On a daily basis, we are all confronted with many decisions: what project to work on, what strategy or lesson plan to adopt in teaching a particular topic, whom to ask for help, whom to help, what to do with an hour and a half  that we have after returning from work and before dinner, and so on.  Each of us has some set ways in which we decide–consulting with a spouse or a friend, in the shower, before going to bed, trusting Google Calendar, taking a walk, pacing a room, sitting quietly in one’s office, among others–and each of us has faced some decisions that always seem troublesome, for reasons that are often a mystery.  Decisions play a major role in our lives, whether they are big, such as choosing a career, a life partner, a graduate degree to pursue, immigrating, taking on a challenging assignment; or whether they are decisions that we need to make every day. The decisions that we need to make daily, perhaps more than decisions that are big, determine how we spend our time, what gets done, what gets delayed, what we focus on, what we rush through, and so on. We have all known some people who are deft at making right choices and deciding precisely what needs their time and what is not so important. There are  different versions of this person: someone who does not commit without looking at a calendar, a person who is focused on the big picture or outcome, a tireless workaholic, a master delegator. You wonder at times where these people find the knack to decide correctly, more often than others who surround them. You wonder about the magic formula, the right attitude, the right set of questions or criteria that they seem to use or ask.

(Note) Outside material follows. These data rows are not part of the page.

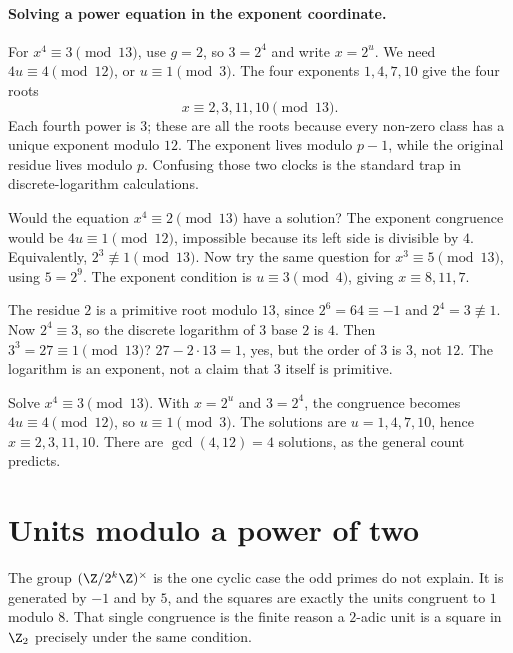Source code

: \paragraph{Solving a power equation in the exponent coordinate.}
For $x^4\equiv3\pmod{13}$, use $g=2$, so $3=2^4$ and write $x=2^u$.
We need $4u\equiv4\pmod{12}$, or $u\equiv1\pmod3$. The four exponents
$1,4,7,10$ give the four roots
\[
 x\equiv2,3,11,10\pmod{13}.
\]
Each fourth power is $3$; these are all the roots because every non-zero
class has a unique exponent modulo $12$. The exponent lives modulo $p-1$,
while the original residue lives modulo $p$. Confusing those two clocks is
the standard trap in discrete-logarithm calculations.

\begin{think}
Would the equation $x^4\equiv2\pmod{13}$ have a solution? The exponent
congruence would be $4u\equiv1\pmod{12}$, impossible because its left side
is divisible by $4$. Equivalently, $2^3\not\equiv1\pmod{13}$.
Now try the same question for $x^3\equiv5\pmod{13}$, using $5=2^9$.
The exponent condition is $u\equiv3\pmod4$, giving $x\equiv8,11,7$.
\end{think}

\begin{examplex}
The residue $2$ is a primitive root modulo $13$, since $2^6=64\equiv -1$ and $2^4=3\not\equiv 1$. Now $2^4\equiv 3$, so the discrete logarithm of $3$ base $2$ is $4$. Then $3^3=27\equiv 1\pmod{13}$? $27-2\cdot 13=1$, yes, but the order of $3$ is $3$, not $12$. The logarithm is an exponent, not a claim that $3$ itself is primitive.
\end{examplex}

\begin{examplex}
Solve $x^4\equiv 3\pmod{13}$. With $x=2^u$ and $3=2^4$, the congruence becomes $4u\equiv 4\pmod{12}$, so $u\equiv 1\pmod 3$. The solutions are $u=1,4,7,10$, hence $x\equiv 2,3,11,10$. There are $\gcd(4,12)=4$ solutions, as the general count predicts.
\end{examplex}

\section{Units modulo a power of two}

The group $(\Z/2^k\Z)^\times$ is the one cyclic case the odd primes do not explain. It is generated by $-1$ and by $5$, and the squares are exactly the units congruent to $1$ modulo $8$. That single congruence is the finite reason a $2$-adic unit is a square in $\Z_2$ precisely under the same condition.

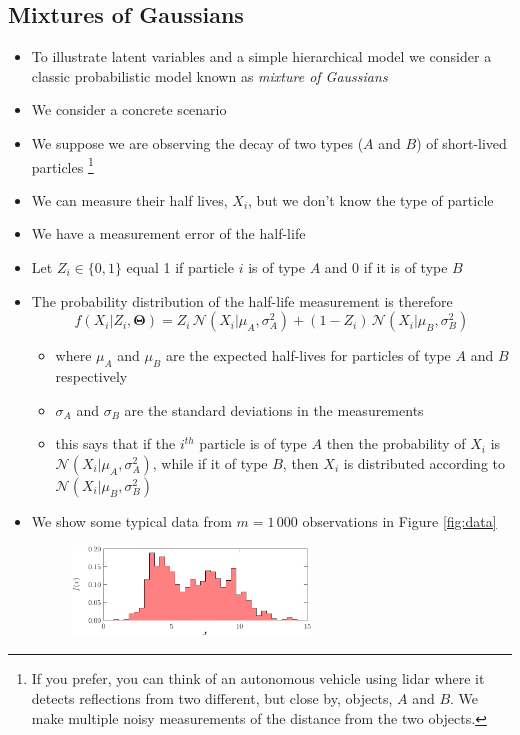 \documentclass[11pt]{article}
\newcommand{\normal}[2]{\mathcal{N}\!\left(#1 \big| #2 \right)}
\begin{document}
\subsection{Mixtures of Gaussians}
\label{sec:org92235d9}
\begin{itemize}
\item To illustrate latent variables and a simple hierarchical model
we consider a classic probabilistic model known as \emph{mixture of Gaussians}
\item We consider a concrete scenario
\item We suppose we are observing the decay of two types (\(A\) and
\(B\)) of short-lived particles \footnote{If you prefer, you can think of an autonomous vehicle using lidar
where it detects reflections from two different, but close by,
objects, \(A\) and \(B\).  We make multiple noisy measurements of the distance
from the two objects.}
\item We can measure their half lives, \(X_i\), but we don't know the type
of particle
\item We have a measurement error of the half-life
\item Let \(Z_i \in \{0,1\}\) equal 1 if  particle \(i\) is of type \(A\)
and 0 if it is of type \(B\)
\item The probability distribution of the half-life measurement is
therefore
$$ f(X_i|Z_i,\bm{\Theta}) = Z_i\,\normal{X_i}{\mu_A,\sigma_A^2} +
        (1-Z_i)\,\normal{X_i}{\mu_B,\sigma_B^2} $$
\begin{itemize}
\item where \(\mu_A\) and \(\mu_B\) are the expected half-lives for
particles of type \(A\) and \(B\) respectively
\item \(\sigma_A\) and \(\sigma_B\) are the standard deviations in the measurements
\item this says that if the \(i^{th}\) particle is of type \(A\)
then the probability of \(X_i\) is
\(\normal{X_i}{\mu_A,\sigma_A^2}\), while if it of type \(B\),
then \(X_i\) is distributed according to \(\normal{X_i}{\mu_B,\sigma_B^2}\)
\end{itemize}
\item We show some typical data  from \(m=1\,000\) observations in
Figure \ref{fig:data}
\begin{figure}[htbp]
\centering
\includegraphics[width=0.6\textwidth]{./figures/mog-0.pdf}

\end{figure}
\end{itemize}
\end{document}

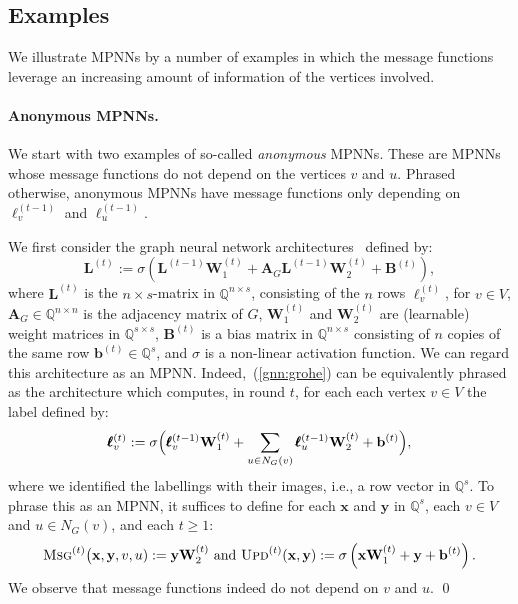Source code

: \subsection{Examples}
We illustrate MPNNs by a number of examples in which the message functions leverage an increasing amount of information of the vertices involved. 

\paragraph{Anonymous MPNNs.}
We start with two examples of so-called \textit{anonymous}  MPNNs. These are MPNNs whose message functions do not depend on the vertices $v$ and $u$. Phrased otherwise, anonymous MPNNs have message functions only depending on $\pmb{\ell}_v^{(t-1)}$ and $\pmb{\ell}_u^{(t-1)}$.
\begin{example}\label{ex:GNN}\normalfont
We first consider
the graph neural network
architectures~\cite{Hamilton2017a,grohewl} defined by:
\begin{equation}
\mathbf{L}^{(t)}:=\sigma\left(\mathbf{L}^{(t-1)}\mathbf{W}_1^{(t)}+\mathbf{A}_G\mathbf{L}^{(t-1)}\mathbf{W}_2^{(t)}+\mathbf{B}^{(t)}\right), \label{gnn:grohe}
\end{equation}
where $\mathbf{L}^{(t)}$ is the $n\times s$-matrix in $\mathbb{Q}^{n\times s}$, consisting of the $n$ rows $\pmb{\ell}^{(t)}_v$, for $v\in V$, $\mathbf{A}_G\in\mathbb{Q}^{n\times n}$ is the adjacency matrix of $G$, $\mathbf{W}_1^{(t)}$ and $\mathbf{W}_2^{(t)}$ are (learnable) weight matrices in $\mathbb{Q}^{s\times s}$,
$\mathbf{B}^{(t)}$ is a bias matrix in $\mathbb{Q}^{n\times s}$ consisting of $n$ copies of the same row $\mathbf{b}^{(t)}\in \mathbb{Q}^s$, and $\sigma$ is a non-linear activation function. We can regard this architecture as an MPNN. Indeed,~(\ref{gnn:grohe}) can be equivalently phrased as the architecture which computes, in round $t$, for each each vertex $v\in V$ the label defined by:
$$
\pmb{\ell}^{(t)}_v:=\sigma\Bigl(\pmb{\ell}^{(t-1)}_v\mathbf{W}_1^{(t)}+ \sum_{u\in N_G(v)}\pmb{\ell}^{(t-1)}_u\mathbf{W}_2^{(t)}+\mathbf{b}^{(t)} \Bigr),
$$
where we identified the labellings with their images, i.e., a row vector in $\mathbb{Q}^s$. 
To phrase this as an MPNN, it suffices to define for each $\mathbf{x}$ and $\mathbf{y}$ in $\mathbb{Q}^s$, each $v\in V$ and $u\in N_G(v)$, and each $t\geq 1$:
\begin{equation*}
	\textsc{Msg}^{(t)}\bigl(\mathbf{x},\mathbf{y},v,u):=\mathbf{y}\mathbf{W}_2^{(t)}
\text{ and } 
\textsc{Upd}^{(t)}(\mathbf{x},\mathbf{y}):=\sigma\left(\mathbf{x}\mathbf{W}_1^{(t)}+\mathbf{y} + \mathbf{b}^{(t)}\right).
\end{equation*} 
We observe that  message functions indeed do not depend on $v$ and $u$. \qed
\end{example}
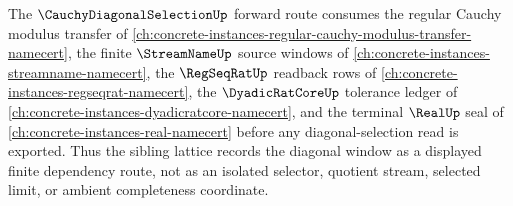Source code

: The $\CauchyDiagonalSelectionUp$ forward route consumes the regular Cauchy modulus transfer of \autoref{ch:concrete-instances-regular-cauchy-modulus-transfer-namecert}, the finite $\StreamNameUp$ source windows of \autoref{ch:concrete-instances-streamname-namecert}, the $\RegSeqRatUp$ readback rows of \autoref{ch:concrete-instances-regseqrat-namecert}, the $\DyadicRatCoreUp$ tolerance ledger of \autoref{ch:concrete-instances-dyadicratcore-namecert}, and the terminal $\RealUp$ seal of \autoref{ch:concrete-instances-real-namecert} before any diagonal-selection read is exported. Thus the sibling lattice records the diagonal window as a displayed finite dependency route, not as an isolated selector, quotient stream, selected limit, or ambient completeness coordinate.
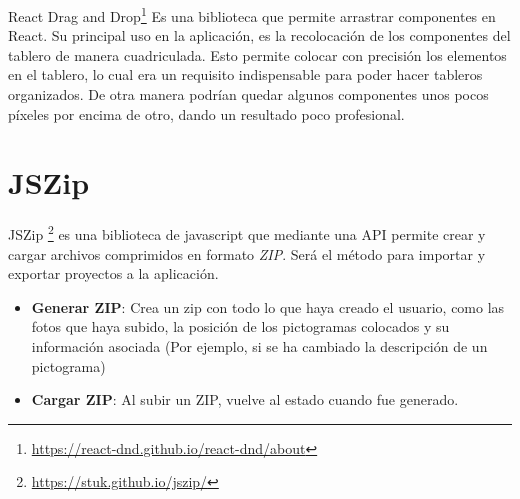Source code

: React Drag and Drop\footnote{\url{https://react-dnd.github.io/react-dnd/about}} Es una biblioteca que permite arrastrar componentes en React. Su principal uso en la aplicación, es la recolocación de los componentes del tablero de manera cuadriculada. Esto permite colocar con precisión los elementos en el tablero, lo cual era un requisito indispensable para poder hacer tableros organizados. De otra manera podrían quedar algunos componentes unos pocos píxeles por encima de otro, dando un resultado poco profesional.

\section{JSZip}

JSZip \footnote{\url{https://stuk.github.io/jszip/}} es una biblioteca de javascript que mediante una API permite crear y cargar archivos comprimidos en formato \textit{ZIP}. Será el método para importar y exportar proyectos a la aplicación.
\begin{itemize}
	\item \textbf{Generar ZIP}: Crea un zip con todo lo que haya creado el usuario, como las fotos que haya subido, la posición de los pictogramas colocados y su información asociada (Por ejemplo, si se ha cambiado la descripción de un pictograma)
	\item \textbf{Cargar ZIP}: Al subir un ZIP, vuelve al estado cuando fue generado.
\end{itemize}	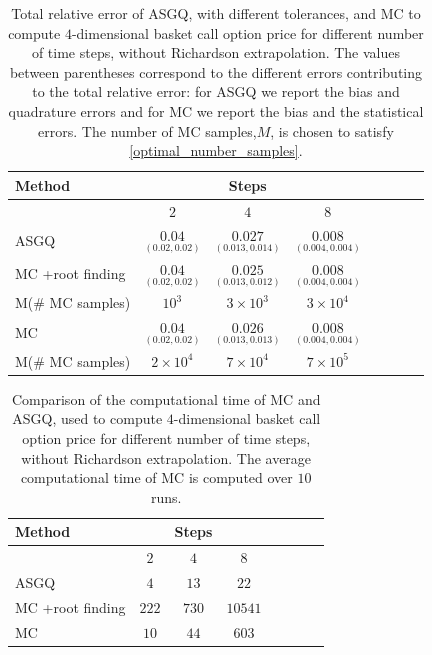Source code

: \FloatBarrier
\begin{table}[h!]
	\centering
	\begin{tabular}{l*{6}{c}r}
		\toprule[1.5pt]
	Method & & Steps  & &     \\
	\hline
           & $2$ & $4$ & $8$   \\
		\hline
		ASGQ   &  $\underset{(0.02,0.02)}{\mathbf{0.04}}$ & $\underset{(0.013,0.014)}{\mathbf{0.027}}$ & $\underset{(0.004,0.004)}{\mathbf{0.008}}$   \\

		\hline		
			MC +root finding   &  $\underset{(0.02,0.02)}{\mathbf{0.04}}$ & $\underset{(0.013,0.012)}{\mathbf{0.025}}$ & $\underset{(0.004,0.004)}{\mathbf{0.008}}$  \\
			M(\# MC samples)   & $10^3$   &  $3 \times 10^3$ &  $3 \times 10^4$  \\	
		\hline	
				MC   &  $\underset{(0.02,0.02)}{\mathbf{0.04}}$ & $\underset{(0.013,0.013)}{\mathbf{0.026}}$ & $\underset{(0.004,0.004)}{\mathbf{0.008}}$   \\	
				M(\# MC samples)   &$2 \times 10^4$  & $7 \times 10^4 $  &  $7 \times 10^5 $ \\	
		
			\bottomrule[1.25pt]
	\end{tabular}
	\caption{Total relative  error of ASGQ, with different tolerances, and MC to compute $4$-dimensional basket call option price for different number of time steps, without Richardson extrapolation. The values between parentheses correspond to the different errors contributing to the total relative error: for ASGQ we report the bias and quadrature errors and for MC we report the bias and the statistical errors. The number of MC samples,$ M$, is chosen to satisfy \eqref{optimal_number_samples}.}
	\label{Total error of MISC and MC to compute 4 dim basket  Call option price of the different tolerances for different number of time steps, without Richardson extrapolation. The numbers between parentheses are the corresponding absolute errors.}
\end{table}
\FloatBarrier




\begin{table}[h!]
	\centering
	\begin{tabular}{l*{6}{c}r}
		\toprule[1.5pt]
	Method & & Steps  & &     \\
	\hline
	         & $2$ & $4$ & $8$    \\
		\hline
		ASGQ & $4$  & $13$ & $22$     \\
			MC  +root finding  & $222$&  $730$&  $10541$   \\
				MC  &   $10$& $44$ &   $603$ \\
		\bottomrule[1.25pt]
	\end{tabular}
	\caption{Comparison of the computational time of  MC and ASGQ, used to compute $4$-dimensional basket call option price  for different number of time steps, without Richardson extrapolation. The average computational time of MC is computed over $10$ runs.}
	\label{Comparsion of the computational time of  MC and MISC, used to compute 4 dim basket Call option price  for different number of time steps, without Richardson extrapolation}
\end{table}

One of the most celebrated decisions came during the Second World War. The person who made the decision led the Allied Forces: Dwight D. Eisenhower. If you read Cornelius Ryan’s The Longest Day, you will come across a memorable scene that has Eisenhower sitting in a room full of generals and other advisers, including weathermen. The men are discussing whether to launch an attack on the French soil, under German occupation. Some of the men tell him that the conditions in the English Channel are rough, and that any invasion will be met with a failure. Some others believe, however, that the time is right and that the invasion can no longer be postponed. As one goes through the lines leading up to Eisenhower’s command to “go,” one can almost feel a rush of adrenaline. I felt it, even though I was about four decades and a few thousand miles removed from the action in Eisenhower’s room.  In Ryan’s description of Eisenhower, a reader can  sense the presence of a well-cultivated attitude of decision-making. Great leaders seem to have this knack more than others. A recent example of hard decision-making would be that of President Obama ordering the raid on Osama Bin Laden’s  three-story home. Another good example of Obama’s decision-making abilities has to be his decision to run for president. I hear some readers say: But these decisions were not his alone; he had help. It is true that powerful leaders have able and experienced people helping them make important decisions, but despite all help, often these leaders have to make that one hard, life-changing decision themselves. How does an average person make better decisions?

A few years ago, Randy Pausch, a dying, cancer-stricken professor of computer science at Carnegie Mellon University, gave a lecture about time management to an auditorium full of people at the University of Virginia. In his lecture, he mentioned Stephen Covey’s four-quadrant guide to decision-making (see below; the numbers indicate priority):

Due soon Not due soon
Important 1 2
Not important 3 4

One may fill these quadrants every month, every quarter, every semester, or every year. Alternatively, one may take a task-based approach and fill the quadrants with different tasks, perhaps by modifying the framework. What strategies or habits do you follow to make decisions?